In fairness, President Obama’s Thanksgiving Day Declaration does make reference to President George Washington’s first Thanksgiving Day Declaration, “…we recall President George Washington, who proclaimed our first national day of public thanksgiving to be observed ‘by acknowledging with grateful hearts the many and signal favors of Almighty God’” but nowhere does the President make such an acknowledgement himself. It’s more of a historic reference point than a continuum of the practice of all past Presidents to give thanks to God. For instance, consider the Thanksgiving Day Declaration of President Franklin D. Roosevelt in 1933 as the Great Depression set in…
“May we on that day in our churches and in our homes
give humble thanks for the blessings bestowed upon us during
the year past by Almighty God. May we recall the courage
of those who settled a wilderness, the vision of those who
founded the Nation, the steadfastness of those who in every
succeeding generation have fought to keep pure the ideal of
equality of opportunity and hold clear the goal of mutual help
in time of prosperity as in time of adversity.”
Or consider the first paragraph of the 1961 Thanksgiving Day Proclamation of President John F. Kennedy…
“‘It is a good thing to give thanks unto the Lord.’ More than
three centuries ago, the Pilgrims, after a year of hardship and
peril, humbly and reverently set aside a special day upon which
to give thanks to God for their preservation and for the good
harvest from the virgin soil upon which they had labored. Grave
and unknown dangers remained. Yet by their faith and by their toil
they had survived the rigors of the harsh New England winter.
Hence they paused in their labors to give thanks for the blessings
that had been bestowed upon them by Divine Providence.”
President Barack Obama exemplifies today’s Democratic Party, left of center, secular, and embarrassed by the prosperity and wealth that freedom and free markets have created. The Democratic Party of 2011 has far more in common with the radicals of the French Revolution than it does with the founders of the American Revolution.
No wonder Ronald Reagan, and more recently, Texas Governor Rick Perry, have said that they didn’t leave the Democratic Party, the Democratic Party left them. And indeed, that’s exactly what my patriotic father-in-law and most of his relatives did—they became Republicans because they could no longer recognize the new Democratic Party. It was not, as they say, their Father’s Democratic Party.
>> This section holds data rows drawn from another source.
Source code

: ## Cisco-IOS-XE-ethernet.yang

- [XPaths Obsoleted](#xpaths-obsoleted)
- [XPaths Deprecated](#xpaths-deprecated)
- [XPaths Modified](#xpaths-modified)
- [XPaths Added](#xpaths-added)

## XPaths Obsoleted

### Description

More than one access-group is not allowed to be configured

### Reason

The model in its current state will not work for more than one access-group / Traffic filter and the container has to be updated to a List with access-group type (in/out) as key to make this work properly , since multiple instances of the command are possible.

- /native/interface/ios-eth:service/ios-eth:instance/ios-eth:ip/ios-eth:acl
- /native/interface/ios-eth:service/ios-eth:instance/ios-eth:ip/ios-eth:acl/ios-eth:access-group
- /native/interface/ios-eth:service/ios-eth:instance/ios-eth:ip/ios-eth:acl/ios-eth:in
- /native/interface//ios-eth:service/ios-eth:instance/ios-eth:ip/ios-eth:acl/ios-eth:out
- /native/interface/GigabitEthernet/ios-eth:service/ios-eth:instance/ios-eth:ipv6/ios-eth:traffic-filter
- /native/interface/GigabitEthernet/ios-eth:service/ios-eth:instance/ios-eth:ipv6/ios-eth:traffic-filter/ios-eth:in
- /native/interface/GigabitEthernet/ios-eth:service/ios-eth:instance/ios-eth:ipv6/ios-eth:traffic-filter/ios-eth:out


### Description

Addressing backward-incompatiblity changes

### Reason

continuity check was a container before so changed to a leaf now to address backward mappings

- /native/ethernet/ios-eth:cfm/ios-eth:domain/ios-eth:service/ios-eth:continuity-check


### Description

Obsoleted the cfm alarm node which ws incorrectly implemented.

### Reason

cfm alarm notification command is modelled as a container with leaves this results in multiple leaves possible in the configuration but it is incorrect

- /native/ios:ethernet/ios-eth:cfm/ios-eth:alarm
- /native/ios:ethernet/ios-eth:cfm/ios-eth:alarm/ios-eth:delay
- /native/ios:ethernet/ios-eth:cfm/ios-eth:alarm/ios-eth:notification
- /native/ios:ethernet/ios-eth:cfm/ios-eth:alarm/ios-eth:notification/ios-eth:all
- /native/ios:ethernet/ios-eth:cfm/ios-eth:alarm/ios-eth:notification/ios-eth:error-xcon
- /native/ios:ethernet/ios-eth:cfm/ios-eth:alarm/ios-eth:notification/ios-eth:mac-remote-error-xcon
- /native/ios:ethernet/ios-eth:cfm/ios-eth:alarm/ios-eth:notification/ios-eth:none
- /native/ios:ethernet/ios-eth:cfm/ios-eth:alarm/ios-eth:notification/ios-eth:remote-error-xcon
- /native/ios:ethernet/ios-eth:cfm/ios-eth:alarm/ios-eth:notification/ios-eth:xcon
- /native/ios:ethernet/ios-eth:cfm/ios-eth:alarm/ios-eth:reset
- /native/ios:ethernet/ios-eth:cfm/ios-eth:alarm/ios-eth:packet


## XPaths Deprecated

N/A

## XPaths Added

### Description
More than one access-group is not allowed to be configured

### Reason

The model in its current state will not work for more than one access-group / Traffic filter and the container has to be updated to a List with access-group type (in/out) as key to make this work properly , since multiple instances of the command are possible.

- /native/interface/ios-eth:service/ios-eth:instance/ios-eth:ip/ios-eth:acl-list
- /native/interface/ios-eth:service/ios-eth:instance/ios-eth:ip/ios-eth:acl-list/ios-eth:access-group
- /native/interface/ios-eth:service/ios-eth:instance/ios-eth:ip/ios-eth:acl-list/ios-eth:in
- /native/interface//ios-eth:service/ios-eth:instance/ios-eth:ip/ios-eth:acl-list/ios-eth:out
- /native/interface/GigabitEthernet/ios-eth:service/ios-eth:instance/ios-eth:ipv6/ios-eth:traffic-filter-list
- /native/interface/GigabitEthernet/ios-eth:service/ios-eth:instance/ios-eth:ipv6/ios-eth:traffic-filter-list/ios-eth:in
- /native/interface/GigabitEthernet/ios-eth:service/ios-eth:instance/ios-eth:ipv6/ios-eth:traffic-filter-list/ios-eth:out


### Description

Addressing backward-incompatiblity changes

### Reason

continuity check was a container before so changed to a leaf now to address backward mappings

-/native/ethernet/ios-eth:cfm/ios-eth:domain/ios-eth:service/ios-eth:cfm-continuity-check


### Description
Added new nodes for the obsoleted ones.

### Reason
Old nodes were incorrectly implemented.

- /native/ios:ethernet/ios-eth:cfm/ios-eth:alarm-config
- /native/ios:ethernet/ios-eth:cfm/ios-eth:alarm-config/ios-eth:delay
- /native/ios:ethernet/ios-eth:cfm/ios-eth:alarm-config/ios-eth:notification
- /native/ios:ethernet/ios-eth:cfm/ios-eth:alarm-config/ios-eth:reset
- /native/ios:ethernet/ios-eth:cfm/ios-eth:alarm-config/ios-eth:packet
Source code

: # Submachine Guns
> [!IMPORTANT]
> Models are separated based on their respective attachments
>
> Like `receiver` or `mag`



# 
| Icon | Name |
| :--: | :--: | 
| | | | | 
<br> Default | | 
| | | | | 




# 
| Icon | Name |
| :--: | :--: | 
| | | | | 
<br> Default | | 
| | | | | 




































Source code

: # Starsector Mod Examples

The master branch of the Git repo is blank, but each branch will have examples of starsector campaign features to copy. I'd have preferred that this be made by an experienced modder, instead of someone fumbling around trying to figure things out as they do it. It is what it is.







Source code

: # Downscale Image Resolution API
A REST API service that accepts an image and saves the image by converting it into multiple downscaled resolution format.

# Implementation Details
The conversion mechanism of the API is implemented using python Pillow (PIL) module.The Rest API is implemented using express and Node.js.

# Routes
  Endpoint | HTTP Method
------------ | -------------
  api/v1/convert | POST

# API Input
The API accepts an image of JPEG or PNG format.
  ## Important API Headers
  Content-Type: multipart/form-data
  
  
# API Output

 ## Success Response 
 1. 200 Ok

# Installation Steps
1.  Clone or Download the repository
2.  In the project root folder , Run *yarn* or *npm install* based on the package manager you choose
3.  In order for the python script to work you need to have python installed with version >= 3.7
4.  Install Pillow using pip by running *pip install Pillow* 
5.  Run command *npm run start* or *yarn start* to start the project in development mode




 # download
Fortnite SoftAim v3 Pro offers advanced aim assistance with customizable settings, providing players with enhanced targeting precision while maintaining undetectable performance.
With all its flaws, and they are many, there is today only one Party that remains faithful to the vision of the Founders and to the United States Constitution—the Republican Party—and too often even the Republicans get wobbly in their commitment to the Founders’ vision of a limited, Constitutional government. Thank God for the Tea Party Republicans who are principled and uncompromising in their dedication to the US Constitution and to Founding principles. They are the only hope for freedom for future generations of Americans. May their vision and commitment to the United States as the land of the free and the home of the brave never waver. These patriots are the friend of all Americans, but especially those in poverty, who seek to climb the ladder of opportunity and create a better world for themselves and their families. Men and women who understand Founding principles are the sole hope of men, women and children of all races who seek to realize the American Dream.
For nearly 150 years there were at least two political parties in the US that may have disagreed on many issues, but in no instance did they disagree on their love of the United States of America or their belief that it was the greatest nation on the face of the earth. Sadly, that is no longer true today. May God continue to bless America.